__Activity__
Search the records for the string "upper", then copy each line where it appears.

-----

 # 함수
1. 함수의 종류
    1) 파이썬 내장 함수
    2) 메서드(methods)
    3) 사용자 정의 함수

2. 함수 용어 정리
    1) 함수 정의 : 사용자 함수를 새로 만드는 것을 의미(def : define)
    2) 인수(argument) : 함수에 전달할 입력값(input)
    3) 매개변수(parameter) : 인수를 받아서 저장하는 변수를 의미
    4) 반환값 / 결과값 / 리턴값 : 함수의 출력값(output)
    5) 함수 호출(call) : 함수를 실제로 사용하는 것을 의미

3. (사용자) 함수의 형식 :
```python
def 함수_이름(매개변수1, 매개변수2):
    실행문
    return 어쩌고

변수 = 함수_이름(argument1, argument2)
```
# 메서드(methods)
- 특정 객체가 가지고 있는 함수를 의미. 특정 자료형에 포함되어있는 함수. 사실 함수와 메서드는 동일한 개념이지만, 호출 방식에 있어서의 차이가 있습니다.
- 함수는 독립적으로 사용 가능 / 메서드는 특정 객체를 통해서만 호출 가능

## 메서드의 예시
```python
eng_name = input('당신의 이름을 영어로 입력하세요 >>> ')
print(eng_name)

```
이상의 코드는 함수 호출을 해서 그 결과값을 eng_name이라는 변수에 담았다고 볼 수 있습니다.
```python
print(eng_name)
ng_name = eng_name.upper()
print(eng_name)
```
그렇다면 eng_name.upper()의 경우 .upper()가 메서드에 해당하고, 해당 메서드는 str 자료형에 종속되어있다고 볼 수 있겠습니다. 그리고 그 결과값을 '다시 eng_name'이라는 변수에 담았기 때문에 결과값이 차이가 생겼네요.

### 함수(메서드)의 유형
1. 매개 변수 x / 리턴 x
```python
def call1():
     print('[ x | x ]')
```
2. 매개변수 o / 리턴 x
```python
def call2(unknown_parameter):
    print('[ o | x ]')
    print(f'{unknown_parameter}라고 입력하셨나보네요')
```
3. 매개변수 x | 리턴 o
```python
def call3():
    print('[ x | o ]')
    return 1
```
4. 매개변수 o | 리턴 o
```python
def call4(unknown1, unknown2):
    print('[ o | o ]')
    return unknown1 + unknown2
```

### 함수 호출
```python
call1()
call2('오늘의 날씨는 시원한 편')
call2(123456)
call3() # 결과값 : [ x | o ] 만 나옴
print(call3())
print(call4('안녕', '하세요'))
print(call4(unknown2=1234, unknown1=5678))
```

-----

__Answer box__
ng_name = eng_name.upper()
그렇다면 eng_name.upper()의 경우 .upper()가 메서드에 해당하고, 해당 메서드는 str 자료형에 종속되어있다고 볼 수 있겠습니다. 그리고 그 결과값을 '다시 eng_name'이라는 변수에 담았기 때문에 결과값이 차이가 생겼네요.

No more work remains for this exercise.